Toads and Toxins, by Ellie Rothermel

White Clay is much more quiet today.  The sky is overcast, the temperature is hot, and the humidity is oppressive.  The insistent buzz of insects continues in the background, but even this sound seems numbed and muted.  The water is moving slower than I remember and it looks turbid, unclean.  The surroundings add to my weariness as the thick air inhibits my breath.  My body sweats and complains.  It is not the kind of day I would usually choose to go and explore in the wilderness.

Walking to my usual location, I view the woods with the more critical eye of one not entirely thrilled about the task at hand.  I notice bits of plastic on the ground and I identify with the plants that look somewhat wilted and unhappy.  I spot an empty prescription bottle under some brush and a crumpled up PBR can alongside my path.  My pessimism increases.

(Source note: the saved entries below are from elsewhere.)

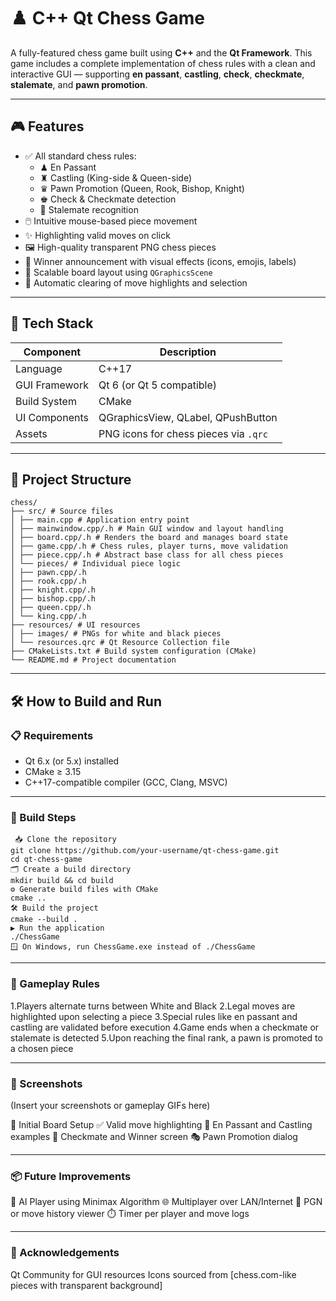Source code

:# ♟️ C++ Qt Chess Game

A fully-featured chess game built using **C++** and the **Qt Framework**. This game includes a complete implementation of chess rules with a clean and interactive GUI — supporting **en passant**, **castling**, **check**, **checkmate**, **stalemate**, and **pawn promotion**.

---

## 🎮 Features

- ✅ All standard chess rules:
  - ♟ En Passant
  - ♜ Castling (King-side & Queen-side)
  - ♛ Pawn Promotion (Queen, Rook, Bishop, Knight)
  - ♚ Check & Checkmate detection
  - 🧊 Stalemate recognition
- 🖱️ Intuitive mouse-based piece movement
- ✨ Highlighting valid moves on click
- 🖼️ High-quality transparent PNG chess pieces
- 🎉 Winner announcement with visual effects (icons, emojis, labels)
- 📐 Scalable board layout using `QGraphicsScene`
- 🧹 Automatic clearing of move highlights and selection

---

## 🧱 Tech Stack

| Component         | Description                            |
|------------------|----------------------------------------|
| Language          | C++17                                  |
| GUI Framework     | Qt 6 (or Qt 5 compatible)              |
| Build System      | CMake                                  |
| UI Components     | QGraphicsView, QLabel, QPushButton     |
| Assets            | PNG icons for chess pieces via `.qrc` |

---

## 📁 Project Structure
```
chess/
├── src/ # Source files
│ ├── main.cpp # Application entry point
│ ├── mainwindow.cpp/.h # Main GUI window and layout handling
│ ├── board.cpp/.h # Renders the board and manages board state
│ ├── game.cpp/.h # Chess rules, player turns, move validation
│ ├── piece.cpp/.h # Abstract base class for all chess pieces
│ └── pieces/ # Individual piece logic
│ ├── pawn.cpp/.h
│ ├── rook.cpp/.h
│ ├── knight.cpp/.h
│ ├── bishop.cpp/.h
│ ├── queen.cpp/.h
│ └── king.cpp/.h
├── resources/ # UI resources
│ ├── images/ # PNGs for white and black pieces
│ └── resources.qrc # Qt Resource Collection file
├── CMakeLists.txt # Build system configuration (CMake)
└── README.md # Project documentation

```

---

## 🛠️ How to Build and Run

### 📋 Requirements

- Qt 6.x (or 5.x) installed  
- CMake ≥ 3.15  
- C++17-compatible compiler (GCC, Clang, MSVC)

---

### 🧪 Build Steps
```
 📥 Clone the repository
git clone https://github.com/your-username/qt-chess-game.git
cd qt-chess-game
🗂️ Create a build directory
mkdir build && cd build
⚙️ Generate build files with CMake
cmake ..
🛠️ Build the project
cmake --build .
▶️ Run the application
./ChessGame
🪟 On Windows, run ChessGame.exe instead of ./ChessGame

```

---
### 🧠 Gameplay Rules
1.Players alternate turns between White and Black
2.Legal moves are highlighted upon selecting a piece
3.Special rules like en passant and castling are validated before execution
4.Game ends when a checkmate or stalemate is detected
5.Upon reaching the final rank, a pawn is promoted to a chosen piece

---
### 📸 Screenshots
(Insert your screenshots or gameplay GIFs here)

🧩 Initial Board Setup
✅ Valid move highlighting
🔁 En Passant and Castling examples
🏁 Checkmate and Winner screen
🎭 Pawn Promotion dialog

---

### 📦 Future Improvements
🤖 AI Player using Minimax Algorithm
🌐 Multiplayer over LAN/Internet
📜 PGN or move history viewer
⏱️ Timer per player and move logs

---
### 🙌 Acknowledgements
Qt Community for GUI resources
Icons sourced from [chess.com-like pieces with transparent background]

I begin to think about all the negative impacts the nearby university is probably having on this creek.  So many parking lots, roads, cars being driven, and chemicals being used so close to this fragile environment.  I remember last Saturday during a massive thunderstorm when the water runoff couldn’t drain fast enough and inches of water piled up in the parking lots and roadways, desperately trying to find a drainage outlet in the expanse of impermeable concrete and macadam.  I think about our beloved “green” and the signs that so often tell students to enjoy the landscape but to not touch the “newly treated” grass.  I think about all the synthetic and unnatural toxins that run off from our university and into Whiteclay creek, a beautiful, but far from pristine ecosystem.  Although surely it is the state of the weather and the permeating humidity triggering my negative thoughts, I can’t help but think of the watershed in Delaware as whole, running all the way down to the Chesapeake Bay, a seriously threatened estuary which people and wildlife alike rely upon for numerous natural resources.  I can only imagine the ways in which we are poisoning the water and all of the living things that depend on the land, ourselves included.

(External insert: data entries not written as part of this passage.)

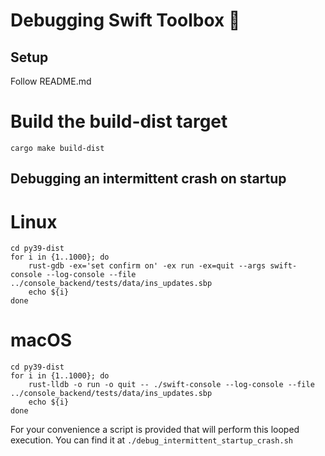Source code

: # Debugging Swift Toolbox 🧰

## Setup

Follow README.md

# Build the build-dist target

```
cargo make build-dist
```

## Debugging an intermittent crash on startup

# Linux
```
cd py39-dist
for i in {1..1000}; do 
    rust-gdb -ex='set confirm on' -ex run -ex=quit --args swift-console --log-console --file ../console_backend/tests/data/ins_updates.sbp
    echo ${i}
done
```

# macOS

```
cd py39-dist
for i in {1..1000}; do 
    rust-lldb -o run -o quit -- ./swift-console --log-console --file ../console_backend/tests/data/ins_updates.sbp
    echo ${i}
done
```

For your convenience a script is provided that will perform this looped
execution. You can find it at `./debug_intermittent_startup_crash.sh`
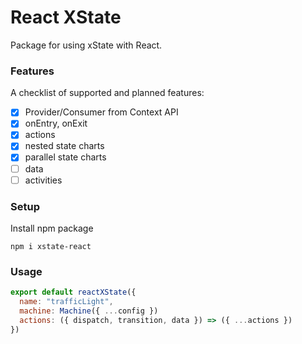 # React XState

Package for using xState with React.

### Features

A checklist of supported and planned features:

- [x] Provider/Consumer from Context API
- [x] onEntry, onExit
- [x] actions
- [x] nested state charts
- [x] parallel state charts
- [ ] data
- [ ] activities

### Setup

Install npm package

```
npm i xstate-react
```

### Usage

```js
export default reactXState({
  name: "trafficLight",
  machine: Machine({ ...config })
  actions: ({ dispatch, transition, data }) => ({ ...actions })
})
```
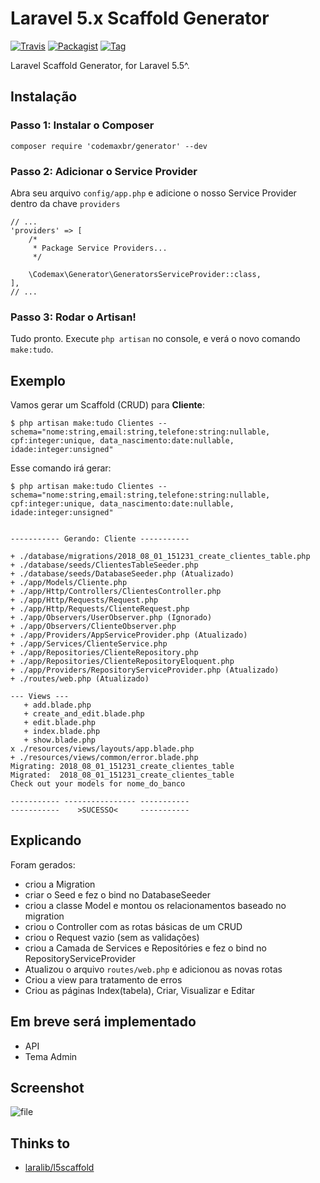# Laravel 5.x Scaffold Generator

[![Travis](https://img.shields.io/travis/codemaxbr/generator.svg?style=flat-square)](https://github.com/codemaxbr/generator)
[![Packagist](https://img.shields.io/packagist/dt/codemaxbr/generator.svg?style=flat-square)](https://packagist.org/packages/codemaxbr/generator)
[![Tag](https://img.shields.io/github/tag/codemaxbr/generator.svg)](https://github.com/codemaxbr/generator/tags)

Laravel Scaffold Generator, for Laravel 5.5^.

## Instalação

### Passo 1: Instalar o Composer

```
composer require 'codemaxbr/generator' --dev
```

### Passo 2: Adicionar o Service Provider

Abra seu arquivo `config/app.php` e adicione o nosso Service Provider dentro da chave `providers`

```
// ...
'providers' => [
    /*
     * Package Service Providers...
     */

    \Codemax\Generator\GeneratorsServiceProvider::class,
],
// ...
```

### Passo 3: Rodar o Artisan!

Tudo pronto. Execute `php artisan` no console, e verá o novo comando `make:tudo`.

## Exemplo

Vamos gerar um Scaffold (CRUD) para **Cliente**:

```$ php artisan make:tudo Clientes --schema="nome:string,email:string,telefone:string:nullable, cpf:integer:unique, data_nascimento:date:nullable, idade:integer:unsigned" ```

Esse comando irá gerar:

```
$ php artisan make:tudo Clientes --schema="nome:string,email:string,telefone:string:nullable, cpf:integer:unique, data_nascimento:date:nullable, idade:integer:unsigned"


----------- Gerando: Cliente -----------

+ ./database/migrations/2018_08_01_151231_create_clientes_table.php
+ ./database/seeds/ClientesTableSeeder.php
+ ./database/seeds/DatabaseSeeder.php (Atualizado)
+ ./app/Models/Cliente.php
+ ./app/Http/Controllers/ClientesController.php
+ ./app/Http/Requests/Request.php
+ ./app/Http/Requests/ClienteRequest.php
+ ./app/Observers/UserObserver.php (Ignorado)
+ ./app/Observers/ClienteObserver.php
+ ./app/Providers/AppServiceProvider.php (Atualizado)
+ ./app/Services/ClienteService.php
+ ./app/Repositories/ClienteRepository.php
+ ./app/Repositories/ClienteRepositoryEloquent.php
+ ./app/Providers/RepositoryServiceProvider.php (Atualizado)
+ ./routes/web.php (Atualizado)

--- Views ---
   + add.blade.php
   + create_and_edit.blade.php
   + edit.blade.php
   + index.blade.php
   + show.blade.php
x ./resources/views/layouts/app.blade.php
+ ./resources/views/common/error.blade.php
Migrating: 2018_08_01_151231_create_clientes_table
Migrated:  2018_08_01_151231_create_clientes_table
Check out your models for nome_do_banco

----------- ---------------- -----------
-----------    >SUCESSO<     -----------

```

## Explicando

Foram gerados:

- criou a Migration
- criar o Seed e fez o bind no DatabaseSeeder 
- criou a classe Model e montou os relacionamentos baseado no migration
- criou o Controller com as rotas básicas de um CRUD
- criou o Request vazio (sem as validações)
- criou a Camada de Services e Repositóries e fez o bind no RepositoryServiceProvider
- Atualizou o arquivo `routes/web.php` e adicionou as novas rotas
- Criou a view para tratamento de erros
- Criou as páginas Index(tabela), Criar, Visualizar e Editar

## Em breve será implementado

- API
- Tema Admin

## Screenshot

![file](https://i.imgsafe.org/20/2012d6a3f7.png)

## Thinks to
- [laralib/l5scaffold](https://github.com/laralib/l5scaffold)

I try to focus on the purpose of my journey into the woods as I near my chosen spot, but all I can see are the flaws in the environment around me.  As I march forward, a tiny brown toad jumps out of my way.  I stoop down to look at him and I admire his bumpy skin and his specialized body.  He is at home here in the tall and damp grass, breathing through his porous skin and using his powerful hind legs to leap from danger.  He was made to thrive in his environment, to be a part of a specific food chain where the big eat the small and the fittest survive.  But under the influence of human interference, this creature is so vulnerable.  Toxins, a change in pH, or lack of native insect prey could easily kill this toad, eliminating him and the key role he plays in the web of the ecosystem.  Yet here he is on this miserable day, existing without care and only aware of his instincts and the way of life he knows.  I encounter two more of the same species of toad on the way to my spot.

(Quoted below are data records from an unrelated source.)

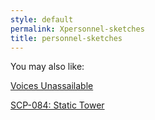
 ```yaml
---
style: default
permalink: Xpersonnel-sketches
title: personnel-sketches
---
```

You may also like:

[Voices Unassailable](http://scp-wiki.net/voices-unassailable)

[SCP-084: Static Tower](http://scp-wiki.net/scp-084)
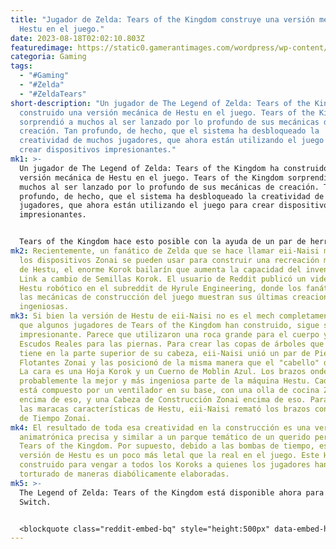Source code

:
```yaml
---
title: "Jugador de Zelda: Tears of the Kingdom construye una versión mecánica de
  Hestu en el juego."
date: 2023-08-18T02:02:10.803Z
featuredimage: https://static0.gamerantimages.com/wordpress/wp-content/uploads/2023/08/tears-of-the-kingdom-hestu-korok.jpg?q=50&fit=contain&w=1140&h=&dpr=1.5
categoria: Gaming
tags:
  - "#Gaming"
  - "#Zelda"
  - "#ZeldaTears"
short-description: "Un jugador de The Legend of Zelda: Tears of the Kingdom ha
  construido una versión mecánica de Hestu en el juego. Tears of the Kingdom
  sorprendió a muchos al ser lanzado por lo profundo de sus mecánicas de
  creación. Tan profundo, de hecho, que el sistema ha desbloqueado la
  creatividad de muchos jugadores, que ahora están utilizando el juego para
  crear dispositivos impresionantes."
mk1: >-
  Un jugador de The Legend of Zelda: Tears of the Kingdom ha construido una
  versión mecánica de Hestu en el juego. Tears of the Kingdom sorprendió a
  muchos al ser lanzado por lo profundo de sus mecánicas de creación. Tan
  profundo, de hecho, que el sistema ha desbloqueado la creatividad de muchos
  jugadores, que ahora están utilizando el juego para crear dispositivos
  impresionantes.


  Tears of the Kingdom hace esto posible con la ayuda de un par de herramientas que son nuevas en la serie. La primera es la habilidad Ultrahand. Ultrahand es un poder que Link adquiere temprano en el juego y desempeña un papel vital en toda la experiencia. Permite a Link levantar casi cualquier objeto en el juego, pero más que eso, le permite al jugador unir ese objeto a otro. Esto es útil cuando se combina con cualquier número de otras herramientas que desbloquean la creatividad del jugador: dispositivos Zonai, que son una serie de partes individuales dejadas atrás por una antigua y misteriosa civilización que pueden combinarse para construir cosas como un auto, un mech o un avión.
mk2: Recientemente, un fanático de Zelda que se hace llamar eii-Naisi mostró que
  los dispositivos Zonai se pueden usar para construir una recreación mecánica
  de Hestu, el enorme Korok bailarín que aumenta la capacidad del inventario de
  Link a cambio de Semillas Korok. El usuario de Reddit publicó un video de su
  Hestu robótico en el subreddit de Hyrule Engineering, donde los fanáticos de
  las mecánicas de construcción del juego muestran sus últimas creaciones
  ingeniosas.
mk3: Si bien la versión de Hestu de eii-Naisi no es el mech completamente móvil
  que algunos jugadores de Tears of the Kingdom han construido, sigue siendo
  impresionante. Parece que utilizaron una roca grande para el cuerpo y algunos
  Escudos Reales para las piernas. Para crear las copas de árboles que Hestu
  tiene en la parte superior de su cabeza, eii-Naisi unió un par de Piedras
  Flotantes Zonai y las posicionó de la misma manera que el "cabello" de Hestu.
  La cara es una Hoja Korok y un Cuerno de Moblin Azul. Los brazos ondeantes son
  probablemente la mejor y más ingeniosa parte de la máquina Hestu. Cada brazo
  está compuesto por un ventilador en su base, con una olla de cocina Zonai
  encima de eso, y una Cabeza de Construcción Zonai encima de eso. Para recrear
  las maracas características de Hestu, eii-Naisi remató los brazos con Bombas
  de Tiempo Zonai.
mk4: El resultado de toda esa creatividad en la construcción es una versión
  animatrónica precisa y similar a un parque temático de un querido personaje de
  Tears of the Kingdom. Por supuesto, debido a las bombas de tiempo, esta
  versión de Hestu es un poco más letal que la real en el juego. Este Hestu fue
  construido para vengar a todos los Koroks a quienes los jugadores han
  torturado de maneras diabólicamente elaboradas.
mk5: >-
  The Legend of Zelda: Tears of the Kingdom está disponible ahora para Nintendo
  Switch.


  <blockquote class="reddit-embed-bq" style="height:500px" data-embed-height="500">      <a href="https://www.reddit.com/r/HyruleEngineering/comments/15ssf3h/i_made_a_zonai_hestu/">I made a zonai Hestu</a><br> by      <a href="https://www.reddit.com/user/eii-Naisi">u/eii-Naisi</a> in      <a href="https://www.reddit.com/r/HyruleEngineering/">HyruleEngineering</a>    </blockquote><script async="" src="https://embed.reddit.com/widgets.js" charset="UTF-8"></script>
---
```

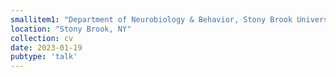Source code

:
 ```yaml
---
smallitem1: "Department of Neurobiology & Behavior, Stony Brook University"
location: "Stony Brook, NY"
collection: cv
date: 2023-01-19
pubtype: 'talk'
---
```


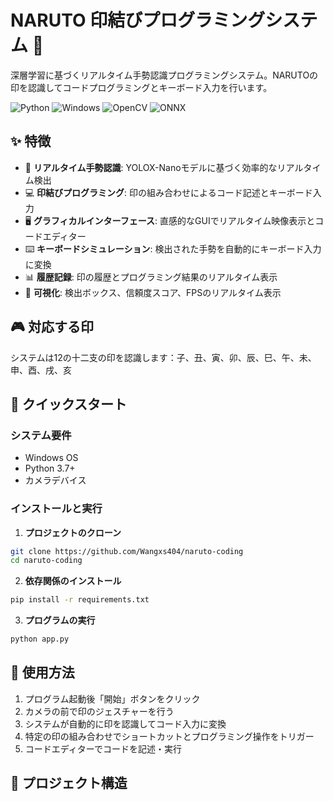 # NARUTO 印結びプログラミングシステム 🥷

深層学習に基づくリアルタイム手勢認識プログラミングシステム。NARUTOの印を認識してコードプログラミングとキーボード入力を行います。

![Python](https://img.shields.io/badge/Python-3.7+-blue.svg)
![Windows](https://img.shields.io/badge/Platform-Windows-blue.svg)
![OpenCV](https://img.shields.io/badge/OpenCV-4.0+-green.svg)
![ONNX](https://img.shields.io/badge/ONNX-Runtime-orange.svg)

## ✨ 特徴

- 🎯 **リアルタイム手勢認識**: YOLOX-Nanoモデルに基づく効率的なリアルタイム検出
- 💻 **印結びプログラミング**: 印の組み合わせによるコード記述とキーボード入力
- 🖥️ **グラフィカルインターフェース**: 直感的なGUIでリアルタイム映像表示とコードエディター
- ⌨️ **キーボードシミュレーション**: 検出された手勢を自動的にキーボード入力に変換
- 📊 **履歴記録**: 印の履歴とプログラミング結果のリアルタイム表示
- 🎨 **可視化**: 検出ボックス、信頼度スコア、FPSのリアルタイム表示

## 🎮 対応する印

システムは12の十二支の印を認識します：子、丑、寅、卯、辰、巳、午、未、申、酉、戌、亥

## 🚀 クイックスタート

### システム要件

- Windows OS
- Python 3.7+
- カメラデバイス

### インストールと実行

1. **プロジェクトのクローン**
```bash
git clone https://github.com/Wangxs404/naruto-coding
cd naruto-coding
```

2. **依存関係のインストール**
```bash
pip install -r requirements.txt
```

3. **プログラムの実行**
```bash
python app.py
```

## 🎯 使用方法

1. プログラム起動後「開始」ボタンをクリック
2. カメラの前で印のジェスチャーを行う
3. システムが自動的に印を認識してコード入力に変換
4. 特定の印の組み合わせでショートカットとプログラミング操作をトリガー
5. コードエディターでコードを記述・実行

## 📁 プロジェクト構造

As I sit down among the leaves and begin to write, I start to notice the sounds that I can hear on this quieter day.  I hear more individual bird calls, at one point a steady rhythm which could be a woodpecker.  I focus on listening and looking up when I am suddenly surprised by a loud huff which breaks the stillness.  I look down to see a young buck, staring straight at me, about 20 yards away in the clearing below.  It seems we have both surprised each other.  He huffs at me two more times and then lifts his white tail and dashes away in great, bounding leaps.  I’m left startled by the encounter but feeling truly lucky to have seen this solitary deer, to have this brief acknowledgement of each other’s existence.  I am back in love with this place again.  What could be a better way to wind up my Thursday than to examine some toads and run into a deer in the woods?  I feel elated, like there’s so much more beyond my man-made reality.  Something raw and natural and purely beautiful occurs here in the woods.  This wildlife exists based on it’s own rules, it’s own logical and orderly way of life.  The instinctual drives of the toads and the deer are so simple, yet they all connect to a much larger picture of an incomprehensibly complex ecosystem full of life.  Thinking about the implications of nature and its systems makes you appreciative of something much more important than yourself.  Perhaps if more people could experience feelings like this, grow up with nature, feel it’s power and wonder, we would be making the effort to protect such habitats.  Perhaps all of us would be taking the steps to ensure that we don’t lose our ability to enjoy nature through its destruction and disappearance.  It’s much harder to take the natural world for granted when you have spent time in it and have felt the accompanying awe.